*** Opening of SOURCE MATERIAL ***

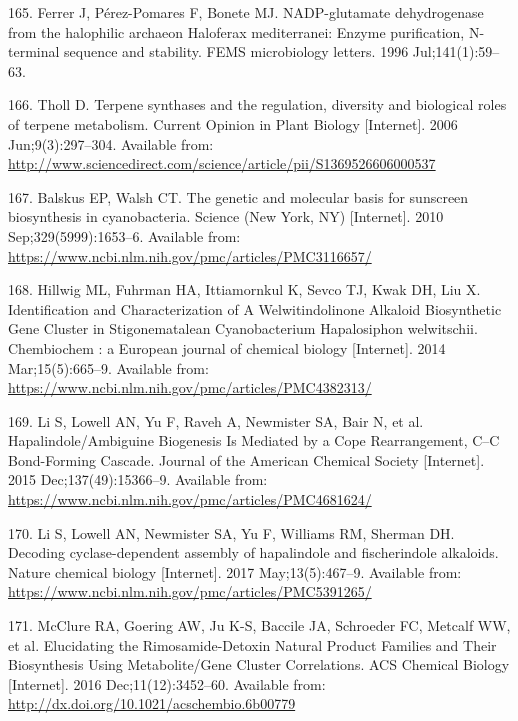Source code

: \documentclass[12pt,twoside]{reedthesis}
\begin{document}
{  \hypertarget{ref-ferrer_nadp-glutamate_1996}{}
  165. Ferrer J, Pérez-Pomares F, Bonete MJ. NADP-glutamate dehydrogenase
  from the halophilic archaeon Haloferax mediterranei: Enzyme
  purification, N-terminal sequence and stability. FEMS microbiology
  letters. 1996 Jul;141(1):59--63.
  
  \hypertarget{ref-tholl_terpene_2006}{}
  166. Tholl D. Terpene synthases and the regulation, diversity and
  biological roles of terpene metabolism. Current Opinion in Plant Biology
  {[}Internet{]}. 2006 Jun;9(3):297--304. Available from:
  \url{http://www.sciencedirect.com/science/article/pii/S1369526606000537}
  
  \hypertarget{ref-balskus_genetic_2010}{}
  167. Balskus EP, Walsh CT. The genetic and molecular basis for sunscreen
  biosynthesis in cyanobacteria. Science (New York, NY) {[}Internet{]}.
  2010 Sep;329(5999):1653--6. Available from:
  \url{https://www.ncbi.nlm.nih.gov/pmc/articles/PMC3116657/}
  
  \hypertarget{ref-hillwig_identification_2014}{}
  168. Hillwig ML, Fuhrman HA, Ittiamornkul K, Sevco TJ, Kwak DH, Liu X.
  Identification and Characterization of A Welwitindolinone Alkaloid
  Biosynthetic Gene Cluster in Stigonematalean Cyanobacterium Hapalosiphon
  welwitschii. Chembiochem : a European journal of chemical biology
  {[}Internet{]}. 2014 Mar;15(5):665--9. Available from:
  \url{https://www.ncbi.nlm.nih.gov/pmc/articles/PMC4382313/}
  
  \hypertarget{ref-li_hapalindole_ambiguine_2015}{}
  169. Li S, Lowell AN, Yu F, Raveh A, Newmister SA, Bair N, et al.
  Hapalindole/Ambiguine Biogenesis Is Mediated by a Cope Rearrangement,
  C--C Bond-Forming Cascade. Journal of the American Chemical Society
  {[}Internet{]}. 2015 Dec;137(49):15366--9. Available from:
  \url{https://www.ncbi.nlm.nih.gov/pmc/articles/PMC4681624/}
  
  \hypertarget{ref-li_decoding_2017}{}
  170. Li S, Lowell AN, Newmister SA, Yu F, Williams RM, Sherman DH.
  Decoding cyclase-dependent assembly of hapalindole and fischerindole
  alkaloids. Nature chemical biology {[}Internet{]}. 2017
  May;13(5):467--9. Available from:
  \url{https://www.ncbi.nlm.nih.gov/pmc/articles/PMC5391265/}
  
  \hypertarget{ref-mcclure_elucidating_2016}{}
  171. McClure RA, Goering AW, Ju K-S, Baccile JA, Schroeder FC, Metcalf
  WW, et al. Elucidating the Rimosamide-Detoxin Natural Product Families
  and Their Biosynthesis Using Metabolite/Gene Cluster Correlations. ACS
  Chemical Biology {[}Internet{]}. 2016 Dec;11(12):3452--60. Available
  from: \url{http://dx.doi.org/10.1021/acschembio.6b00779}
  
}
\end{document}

*** Close of SOURCE MATERIAL ***

Retype the listing above exactly. Pictures are not part of the copy.

**YOUR RESPONSE**
Source code

: \documentclass[12pt,twoside]{reedthesis}
\begin{document}
{  \hypertarget{ref-ferrer_nadp-glutamate_1996}{}
  165. Ferrer J, Pérez-Pomares F, Bonete MJ. NADP-glutamate dehydrogenase
  from the halophilic archaeon Haloferax mediterranei: Enzyme
  purification, N-terminal sequence and stability. FEMS microbiology
  letters. 1996 Jul;141(1):59--63.
  
  \hypertarget{ref-tholl_terpene_2006}{}
  166. Tholl D. Terpene synthases and the regulation, diversity and
  biological roles of terpene metabolism. Current Opinion in Plant Biology
  {[}Internet{]}. 2006 Jun;9(3):297--304. Available from:
  \url{http://www.sciencedirect.com/science/article/pii/S1369526606000537}
  
  \hypertarget{ref-balskus_genetic_2010}{}
  167. Balskus EP, Walsh CT. The genetic and molecular basis for sunscreen
  biosynthesis in cyanobacteria. Science (New York, NY) {[}Internet{]}.
  2010 Sep;329(5999):1653--6. Available from:
  \url{https://www.ncbi.nlm.nih.gov/pmc/articles/PMC3116657/}
  
  \hypertarget{ref-hillwig_identification_2014}{}
  168. Hillwig ML, Fuhrman HA, Ittiamornkul K, Sevco TJ, Kwak DH, Liu X.
  Identification and Characterization of A Welwitindolinone Alkaloid
  Biosynthetic Gene Cluster in Stigonematalean Cyanobacterium Hapalosiphon
  welwitschii. Chembiochem : a European journal of chemical biology
  {[}Internet{]}. 2014 Mar;15(5):665--9. Available from:
  \url{https://www.ncbi.nlm.nih.gov/pmc/articles/PMC4382313/}
  
  \hypertarget{ref-li_hapalindole_ambiguine_2015}{}
  169. Li S, Lowell AN, Yu F, Raveh A, Newmister SA, Bair N, et al.
  Hapalindole/Ambiguine Biogenesis Is Mediated by a Cope Rearrangement,
  C--C Bond-Forming Cascade. Journal of the American Chemical Society
  {[}Internet{]}. 2015 Dec;137(49):15366--9. Available from:
  \url{https://www.ncbi.nlm.nih.gov/pmc/articles/PMC4681624/}
  
  \hypertarget{ref-li_decoding_2017}{}
  170. Li S, Lowell AN, Newmister SA, Yu F, Williams RM, Sherman DH.
  Decoding cyclase-dependent assembly of hapalindole and fischerindole
  alkaloids. Nature chemical biology {[}Internet{]}. 2017
  May;13(5):467--9. Available from:
  \url{https://www.ncbi.nlm.nih.gov/pmc/articles/PMC5391265/}
  
  \hypertarget{ref-mcclure_elucidating_2016}{}
  171. McClure RA, Goering AW, Ju K-S, Baccile JA, Schroeder FC, Metcalf
  WW, et al. Elucidating the Rimosamide-Detoxin Natural Product Families
  and Their Biosynthesis Using Metabolite/Gene Cluster Correlations. ACS
  Chemical Biology {[}Internet{]}. 2016 Dec;11(12):3452--60. Available
  from: \url{http://dx.doi.org/10.1021/acschembio.6b00779}
  
}
\end{document}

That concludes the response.